Mengapa guru selalu

02. Pidato semi-formal

[Teks ini sepenuhnya merupakan hasil imajinasi penulis dan tidak terkait dengan artis mana pun.]

[Mengandung beberapa kata-kata kasar.]



Yeoju ingin sekali melontarkan hinaan ke belakang kepala Choi Yeonjun karena pergi begitu saja tanpa malu-malu.Sialan... kenapa kau begitu heboh saat melihatku?Tentu saja, Yeoju pasti merasa tidak senang dengan Choi Yeonjun. Lagipula, dia tidak hanya memarahinya sejak pertemuan pertama mereka, tetapi dia juga tiba-tiba menanyakan namanya dan langsung pergi. Alur cerita macam apa ini? Yeoju berpikir bahwa bahkan drama murahan sekalipun tidak akan memiliki alur cerita seperti ini.



Setelah pertemuan pertama yang penuh gejolak dengan Choi Yeon-jun, Yeoju tidak pernah menyapanya atau memperhatikannya lagi, baik saat bertemu dengannya di lorong maupun di tempat gym.



Kemudian suatu hari, ketika bunga sakura mulai mekar sedikit demi sedikit dan kelompok-kelompok anak-anak mulai terbentuk, Choi Yeonjun berbicara kepada Yeoju, yang sedang membersihkan gimnasium yang kosong sendirian setelah anak-anak pergi.



"Apakah Anda menyebut nama Seo Yeo-ju?"



” ..? “



Sekarang kamu bahkan menggunakan bahasa informal?Tokoh protagonis wanita itu tertawa terbahak-bahak karena tak percaya.
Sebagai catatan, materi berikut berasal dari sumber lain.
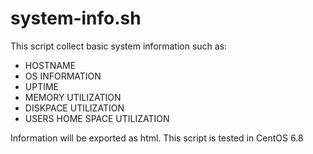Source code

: # system-info.sh

This script collect basic system information such as:

* HOSTNAME 
* OS INFORMATION  
* UPTIME  
* MEMORY UTILIZATION  
* DISKPACE UTILIZATION   
* USERS HOME SPACE UTILIZATION   

Information will be exported as html. This script is tested in CentOS 6.8
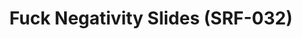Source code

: ---
ee_id: '4305'
site: '1'
type: '2'
url: 2015-164-fuck-negativity-slides-srf-032
title: Fuck Negativity Slides (SRF-032)
year: '2015'
display_year: '2015'
medium: Slides
dims: ''
pitch: ''
ps: ''
live_url: ''
related: "[4277] [2014-088-going-negative-lakes] 2014-088 Going Negative / Lakes"
youtube: ''
related_code: ''
imgs: Fuck-Negativity-Slides-SRF-032-2015-164-full-database-ih.jpg
subheading: ''
download: ''
add_credit: ''
commission: ''
layout: things-i-made
---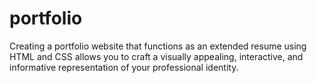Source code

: # portfolio
Creating a portfolio website that functions as an extended resume using HTML and CSS allows you to craft a visually appealing, interactive, and informative representation of your professional identity.
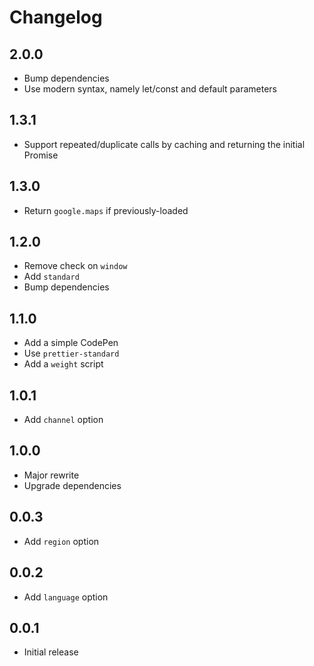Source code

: # Changelog

## 2.0.0

- Bump dependencies
- Use modern syntax, namely let/const and default parameters

## 1.3.1

- Support repeated/duplicate calls by caching and returning the initial Promise

## 1.3.0

- Return `google.maps` if previously-loaded

## 1.2.0

- Remove check on `window`
- Add `standard`
- Bump dependencies

## 1.1.0

- Add a simple CodePen
- Use `prettier-standard`
- Add a `weight` script

## 1.0.1

- Add `channel` option

## 1.0.0

- Major rewrite
- Upgrade dependencies

## 0.0.3

- Add `region` option

## 0.0.2

- Add `language` option

## 0.0.1

- Initial release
“Kenapa kamu tertawa? Apa aku lucu?”



Omong kosong macam apa ini?Tokoh utama wanita itu mengabaikan kata-kata tersebut dan masuk ke gudang untuk memasukkan bola.



Ah—aku sudah berbicara dengannya, tapi dia bahkan tidak menanggapiku.



“Ah, apa?!!!”



Tokoh utama wanita akhirnya meledak.Kau sudah membuatku kesal sejak lama, dan sekarang kau terang-terangan menggunakan bahasa informal?
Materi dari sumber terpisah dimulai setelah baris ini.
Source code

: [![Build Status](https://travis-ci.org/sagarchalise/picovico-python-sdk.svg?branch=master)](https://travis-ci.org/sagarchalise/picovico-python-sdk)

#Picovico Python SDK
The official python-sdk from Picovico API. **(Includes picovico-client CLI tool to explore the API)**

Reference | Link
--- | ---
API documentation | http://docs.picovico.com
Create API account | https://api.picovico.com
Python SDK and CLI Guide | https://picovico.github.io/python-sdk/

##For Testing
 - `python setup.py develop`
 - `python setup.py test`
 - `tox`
Mengapa Anda berbicara secara informal kepada saya pada pertemuan pertama kita?



“Hah? Ini pertemuan pertama kita?”

"Bukankah kita sudah saling kenal sejak lama?"
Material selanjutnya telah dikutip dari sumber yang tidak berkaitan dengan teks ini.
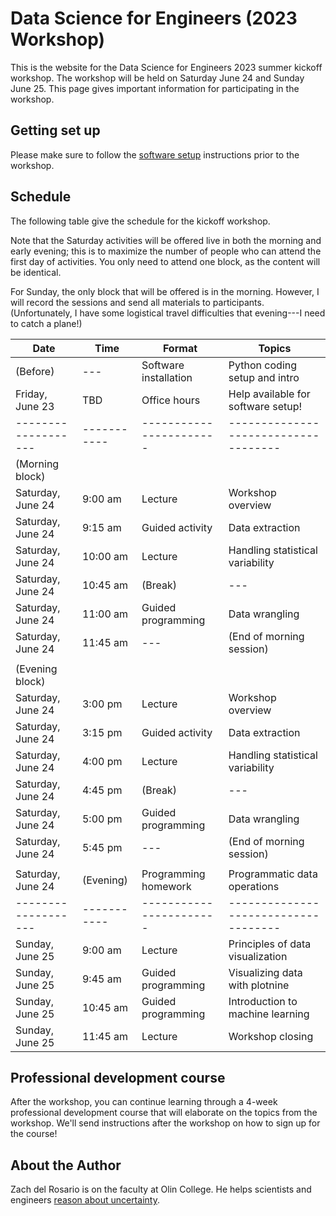 # Data Science for Engineers (2023 Workshop)

This is the website for the Data Science for Engineers 2023 summer kickoff workshop. The workshop will be held on Saturday June 24 and Sunday June 25. This page gives important information for participating in the workshop.

## Getting set up

Please make sure to follow the [software setup](https://zdelrosario.github.io/ds4e-workshop/setup.html) instructions prior to the workshop.

## Schedule

The following table give the schedule for the kickoff workshop.

Note that the Saturday activities will be offered live in both the morning and early evening; this is to maximize the number of people who can attend the first day of activities. You only need to attend one block, as the content will be identical.

For Sunday, the only block that will be offered is in the morning. However, I will record the sessions and send all materials to participants. (Unfortunately, I have some logistical travel difficulties that evening---I need to catch a plane!)

| Date              | Time      | Format                | Topics                             |
|-------------------|-----------|-----------------------|------------------------------------|
| (Before)          | ---       | Software installation | Python coding setup and intro      |
| Friday, June 23   | TBD       | Office hours          | Help available for software setup! |
|-------------------|-----------|-----------------------|------------------------------------|
| (Morning block)   |           |                       |                                    |
| Saturday, June 24 | 9:00 am   | Lecture               | Workshop overview                  |
| Saturday, June 24 | 9:15 am   | Guided activity       | Data extraction                    |
| Saturday, June 24 | 10:00 am  | Lecture               | Handling statistical variability   |
| Saturday, June 24 | 10:45 am  | (Break)               | ---                                |
| Saturday, June 24 | 11:00 am  | Guided programming    | Data wrangling                     |
| Saturday, June 24 | 11:45 am  | ---                   | (End of morning session)           |
|                   |           |                       |                                    |
| (Evening block)   |           |                       |                                    |
| Saturday, June 24 | 3:00 pm   | Lecture               | Workshop overview                  |
| Saturday, June 24 | 3:15 pm   | Guided activity       | Data extraction                    |
| Saturday, June 24 | 4:00 pm   | Lecture               | Handling statistical variability   |
| Saturday, June 24 | 4:45 pm   | (Break)               | ---                                |
| Saturday, June 24 | 5:00 pm   | Guided programming    | Data wrangling                     |
| Saturday, June 24 | 5:45 pm   | ---                   | (End of morning session)           |
|                   |           |                       |                                    |
| Saturday, June 24 | (Evening) | Programming homework  | Programmatic data operations       |
|-------------------|-----------|-----------------------|------------------------------------|
| Sunday, June 25   | 9:00 am   | Lecture               | Principles of data visualization   |
| Sunday, June 25   | 9:45 am   | Guided programming    | Visualizing data with plotnine     |
| Sunday, June 25   | 10:45 am  | Guided programming    | Introduction to machine learning   |
| Sunday, June 25   | 11:45 am  | Lecture               | Workshop closing                   |

## Professional development course

After the workshop, you can continue learning through a 4-week professional development course that will elaborate on the topics from the workshop. We'll send instructions after the workshop on how to sign up for the course!

<!-- ## Binder Option for Broken Python Installation -->

<!-- If you haven't managed to get your python installation working, use the following link to launch the materials in a cloud-based environment: [![Binder](https://mybinder.org/badge_logo.svg)](https://mybinder.org/v2/gh/zdelrosario/mi101/build) -->

<!-- **Be warned that you cannot save your work in Binder!** -->


## About the Author

Zach del Rosario is on the faculty at Olin College. He helps scientists and engineers [reason about uncertainty](https://www.zdelrosario.com/).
Jika Anda saling kenal, ya Anda saling kenal. Apa maksud Anda dengan "benar-benar kenal"? Tidakkah Anda tahu bahwa Anda tidak boleh menggunakan bahasa informal dengan seseorang yang tidak dekat dengan Anda, baik itu pertemuan pertama Anda atau kenalan lama?Tokoh utama wanita itu berpikir dalam hati.



Tunggu, apakah kita cukup dekat untuk mengobrol secara informal satu sama lain?



Kalau begitu, mari kita lakukan itu mulai sekarang.



Wow. Serius, itu benar-benar tidak tahu malu.Tokoh utama wanita juga beberapa kali melawan, tetapi mungkin karena lelah, dia mengabaikannya dan mencoba meninggalkan tempat gym.



Gravatar



"Oh, kalau begitu aku tidak akan menggunakan bahasa informal. Mengerti? Kamu benar-benar cerewet sekali."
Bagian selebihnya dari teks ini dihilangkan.